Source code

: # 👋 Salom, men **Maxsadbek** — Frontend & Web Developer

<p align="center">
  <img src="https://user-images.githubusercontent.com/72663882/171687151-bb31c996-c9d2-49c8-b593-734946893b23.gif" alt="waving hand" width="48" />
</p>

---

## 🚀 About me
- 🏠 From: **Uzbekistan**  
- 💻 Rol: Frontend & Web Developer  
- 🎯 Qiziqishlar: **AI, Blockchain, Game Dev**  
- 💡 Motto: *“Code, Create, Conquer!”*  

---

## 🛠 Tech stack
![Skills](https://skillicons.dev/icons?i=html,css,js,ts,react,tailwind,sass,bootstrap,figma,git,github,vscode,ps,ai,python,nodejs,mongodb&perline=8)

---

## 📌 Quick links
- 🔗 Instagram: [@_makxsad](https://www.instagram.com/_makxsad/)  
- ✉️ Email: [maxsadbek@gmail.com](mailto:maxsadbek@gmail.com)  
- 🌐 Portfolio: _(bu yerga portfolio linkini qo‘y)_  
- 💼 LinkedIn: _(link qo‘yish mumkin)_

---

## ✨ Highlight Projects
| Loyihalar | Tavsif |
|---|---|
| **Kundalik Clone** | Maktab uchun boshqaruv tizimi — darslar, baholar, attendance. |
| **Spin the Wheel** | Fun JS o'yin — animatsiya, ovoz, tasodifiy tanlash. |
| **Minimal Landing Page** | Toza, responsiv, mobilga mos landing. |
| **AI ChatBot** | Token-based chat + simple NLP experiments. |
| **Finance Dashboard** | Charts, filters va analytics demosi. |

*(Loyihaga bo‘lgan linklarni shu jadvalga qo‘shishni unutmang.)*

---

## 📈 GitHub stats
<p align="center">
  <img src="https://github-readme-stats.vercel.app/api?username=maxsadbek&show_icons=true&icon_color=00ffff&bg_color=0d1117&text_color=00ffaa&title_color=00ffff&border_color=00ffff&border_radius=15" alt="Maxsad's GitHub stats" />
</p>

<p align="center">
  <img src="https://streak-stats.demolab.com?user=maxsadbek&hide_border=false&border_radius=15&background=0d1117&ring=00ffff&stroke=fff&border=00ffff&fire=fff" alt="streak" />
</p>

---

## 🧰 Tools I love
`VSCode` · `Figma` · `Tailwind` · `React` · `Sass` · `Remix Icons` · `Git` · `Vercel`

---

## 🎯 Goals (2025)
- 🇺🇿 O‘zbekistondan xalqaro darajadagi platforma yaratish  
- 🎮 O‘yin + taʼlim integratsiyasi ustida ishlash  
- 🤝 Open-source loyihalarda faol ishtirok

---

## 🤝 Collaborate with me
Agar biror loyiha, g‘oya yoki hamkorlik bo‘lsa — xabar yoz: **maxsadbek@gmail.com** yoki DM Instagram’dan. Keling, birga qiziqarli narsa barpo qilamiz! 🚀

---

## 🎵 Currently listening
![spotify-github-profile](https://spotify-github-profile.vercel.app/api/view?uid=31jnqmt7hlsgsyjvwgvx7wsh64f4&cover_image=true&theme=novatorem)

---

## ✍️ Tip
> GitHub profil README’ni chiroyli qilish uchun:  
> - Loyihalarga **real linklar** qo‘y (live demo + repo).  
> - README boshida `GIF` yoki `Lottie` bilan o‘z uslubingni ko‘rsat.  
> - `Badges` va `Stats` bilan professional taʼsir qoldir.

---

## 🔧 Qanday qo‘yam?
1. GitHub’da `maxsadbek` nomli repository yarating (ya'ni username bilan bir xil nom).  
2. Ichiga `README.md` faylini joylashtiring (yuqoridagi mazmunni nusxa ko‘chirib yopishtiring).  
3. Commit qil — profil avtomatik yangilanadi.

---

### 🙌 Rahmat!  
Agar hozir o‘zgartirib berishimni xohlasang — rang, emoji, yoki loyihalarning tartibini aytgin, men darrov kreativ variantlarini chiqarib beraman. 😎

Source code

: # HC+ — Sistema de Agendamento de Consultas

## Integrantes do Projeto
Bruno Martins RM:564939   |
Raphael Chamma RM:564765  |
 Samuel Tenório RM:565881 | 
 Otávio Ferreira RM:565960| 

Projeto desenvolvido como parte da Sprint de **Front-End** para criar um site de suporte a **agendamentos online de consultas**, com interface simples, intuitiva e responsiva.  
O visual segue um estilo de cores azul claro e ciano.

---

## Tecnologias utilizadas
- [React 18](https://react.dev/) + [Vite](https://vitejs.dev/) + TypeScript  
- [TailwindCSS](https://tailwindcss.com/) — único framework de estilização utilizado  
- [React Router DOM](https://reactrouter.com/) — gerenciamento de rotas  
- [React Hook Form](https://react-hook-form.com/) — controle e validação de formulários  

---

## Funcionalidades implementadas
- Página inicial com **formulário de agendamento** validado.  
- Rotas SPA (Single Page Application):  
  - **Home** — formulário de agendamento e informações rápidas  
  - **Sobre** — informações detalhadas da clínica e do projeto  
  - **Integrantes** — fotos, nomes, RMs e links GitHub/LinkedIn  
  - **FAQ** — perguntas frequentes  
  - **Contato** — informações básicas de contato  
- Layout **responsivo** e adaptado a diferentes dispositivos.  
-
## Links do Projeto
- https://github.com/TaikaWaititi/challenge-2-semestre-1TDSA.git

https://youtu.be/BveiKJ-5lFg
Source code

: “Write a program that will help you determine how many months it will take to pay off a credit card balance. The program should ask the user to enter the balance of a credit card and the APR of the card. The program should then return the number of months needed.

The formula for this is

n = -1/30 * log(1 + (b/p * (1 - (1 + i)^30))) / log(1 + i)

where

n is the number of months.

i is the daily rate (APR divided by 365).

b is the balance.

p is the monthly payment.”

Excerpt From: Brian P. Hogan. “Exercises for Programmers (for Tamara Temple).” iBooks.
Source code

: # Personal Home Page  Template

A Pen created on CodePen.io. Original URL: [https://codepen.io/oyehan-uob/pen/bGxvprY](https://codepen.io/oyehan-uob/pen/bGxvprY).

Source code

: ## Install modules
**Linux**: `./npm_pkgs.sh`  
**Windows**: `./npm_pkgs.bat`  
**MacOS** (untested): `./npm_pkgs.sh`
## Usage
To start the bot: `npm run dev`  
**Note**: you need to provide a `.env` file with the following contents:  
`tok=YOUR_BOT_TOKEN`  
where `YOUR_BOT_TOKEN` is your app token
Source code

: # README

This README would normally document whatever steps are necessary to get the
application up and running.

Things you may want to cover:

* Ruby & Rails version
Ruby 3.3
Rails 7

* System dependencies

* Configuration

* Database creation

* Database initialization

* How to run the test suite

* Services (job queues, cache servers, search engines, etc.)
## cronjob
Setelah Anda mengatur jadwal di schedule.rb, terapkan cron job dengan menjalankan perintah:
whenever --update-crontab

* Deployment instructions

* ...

Work to complete: The line containing "you need to" and each line after it through the end of the listing above must be printed exactly, with nothing added.

Solution for this task:
**Note**: you need to provide a `.env` file with the following contents:  
`tok=YOUR_BOT_TOKEN`  
where `YOUR_BOT_TOKEN` is your app token
Source code

: # README

This README would normally document whatever steps are necessary to get the
application up and running.

Things you may want to cover:

* Ruby & Rails version
Ruby 3.3
Rails 7

* System dependencies

* Configuration

* Database creation

* Database initialization

* How to run the test suite

* Services (job queues, cache servers, search engines, etc.)
## cronjob
Setelah Anda mengatur jadwal di schedule.rb, terapkan cron job dengan menjalankan perintah:
whenever --update-crontab

* Deployment instructions

* ...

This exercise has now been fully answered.